Detrás de la baja desocupación regional se oculta una severa precariedad laboral. La OIT destaca que el 51,2% de los jóvenes ocupados en Latinoamérica se desempeñan en el sector informal (escalando a 9 de cada 10 en economías de medianos/bajos ingresos), aceptando empleos precarios debido a la imposibilidad financiera de mantenerse desempleados. Paralelamente, el porcentaje de jóvenes que ni estudian ni trabajan ("ninis") se mantiene estancado sobre el 19,3% a nivel regional (alcanzando cifras alarmantes en Colombia con 27%, y Brasil y Costa Rica con 24%), sumándose a los 257 millones de "ninis" globales. Esta población resulta sustancialmente más difícil de reincorporar mediante políticas públicas y enfrenta severas brechas digitales, agravadas por el hecho de que un 6,1% de los empleos juveniles está altamente expuesto a la automatización por Inteligencia Artificial.

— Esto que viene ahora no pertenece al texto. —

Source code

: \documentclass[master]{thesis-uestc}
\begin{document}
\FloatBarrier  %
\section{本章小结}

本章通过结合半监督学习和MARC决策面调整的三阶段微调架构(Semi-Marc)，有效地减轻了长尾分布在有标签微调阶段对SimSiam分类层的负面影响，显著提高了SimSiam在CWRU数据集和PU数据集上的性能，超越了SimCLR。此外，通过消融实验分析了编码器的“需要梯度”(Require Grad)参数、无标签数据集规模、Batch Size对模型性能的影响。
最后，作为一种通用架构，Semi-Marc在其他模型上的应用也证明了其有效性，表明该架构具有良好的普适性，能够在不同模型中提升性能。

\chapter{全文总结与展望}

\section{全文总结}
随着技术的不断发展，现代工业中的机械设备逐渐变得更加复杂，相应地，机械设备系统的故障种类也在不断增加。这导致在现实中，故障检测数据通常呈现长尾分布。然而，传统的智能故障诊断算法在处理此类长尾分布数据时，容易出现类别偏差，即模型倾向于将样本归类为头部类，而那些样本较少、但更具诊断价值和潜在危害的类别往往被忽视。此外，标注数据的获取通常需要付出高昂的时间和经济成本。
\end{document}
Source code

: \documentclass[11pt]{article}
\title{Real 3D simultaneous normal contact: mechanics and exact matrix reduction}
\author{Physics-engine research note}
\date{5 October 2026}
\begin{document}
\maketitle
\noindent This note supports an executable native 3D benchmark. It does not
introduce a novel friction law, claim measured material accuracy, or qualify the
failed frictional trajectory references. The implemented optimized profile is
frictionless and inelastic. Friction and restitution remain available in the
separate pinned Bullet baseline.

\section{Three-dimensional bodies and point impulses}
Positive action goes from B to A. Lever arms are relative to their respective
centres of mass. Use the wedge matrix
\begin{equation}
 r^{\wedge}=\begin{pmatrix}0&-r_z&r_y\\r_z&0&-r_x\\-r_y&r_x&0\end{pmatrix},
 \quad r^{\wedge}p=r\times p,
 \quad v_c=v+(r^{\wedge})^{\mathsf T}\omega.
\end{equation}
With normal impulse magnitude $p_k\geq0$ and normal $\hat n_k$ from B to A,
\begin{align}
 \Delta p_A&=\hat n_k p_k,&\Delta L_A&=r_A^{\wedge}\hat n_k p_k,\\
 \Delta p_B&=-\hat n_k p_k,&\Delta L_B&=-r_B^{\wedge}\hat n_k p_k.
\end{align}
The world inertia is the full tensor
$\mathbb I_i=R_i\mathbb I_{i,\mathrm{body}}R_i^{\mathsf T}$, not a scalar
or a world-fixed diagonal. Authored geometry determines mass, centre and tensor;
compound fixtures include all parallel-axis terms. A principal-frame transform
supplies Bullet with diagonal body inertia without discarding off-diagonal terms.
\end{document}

En el contexto venezolano, las dinámicas observadas por la OIT y la CEPAL no solo se replican, sino que se amplifican a niveles extremos debido a la crisis socioeconómica acumulada y al fenómeno migratorio. Aunque en Venezuela las métricas de desempleo abierto reflejen cifras moderadas, esto responde a una informalización radical de la economía: ante salarios formales insuficientes, la juventud se ha visto forzada al comercio informal, emprendimientos de subsistencia y trabajos precarios no regulados. Asimismo, la masiva emigración de jóvenes en edad productiva ha contraído artificialmente la oferta laboral, alterando las estadísticas y dejando un porcentaje elevado de "ninis" desincentivados tanto por la devaluación del título profesional como por el deterioro del sistema educativo y de formación técnica.
El diagnóstico para América Latina y particularmente para Venezuela demuestra que la reducción del desempleo no implica prosperidad si no va acompañada de empleo decente y de calidad. Superar esta trampa estructural exige reformas profundas en los sistemas de formación educativa para cerrar la brecha digital en la era de la IA, incentivos para la formalización de empresas y créditos para jóvenes emprendedores. Para Venezuela, la urgencia es aún mayor: reconstruir el tejido laboral formal y recuperar la calidad educativa son condiciones indispensables para reincorporar a la juventud al aparato productivo y transformar el bono demográfico remanente en motor de crecimiento económico sostenible.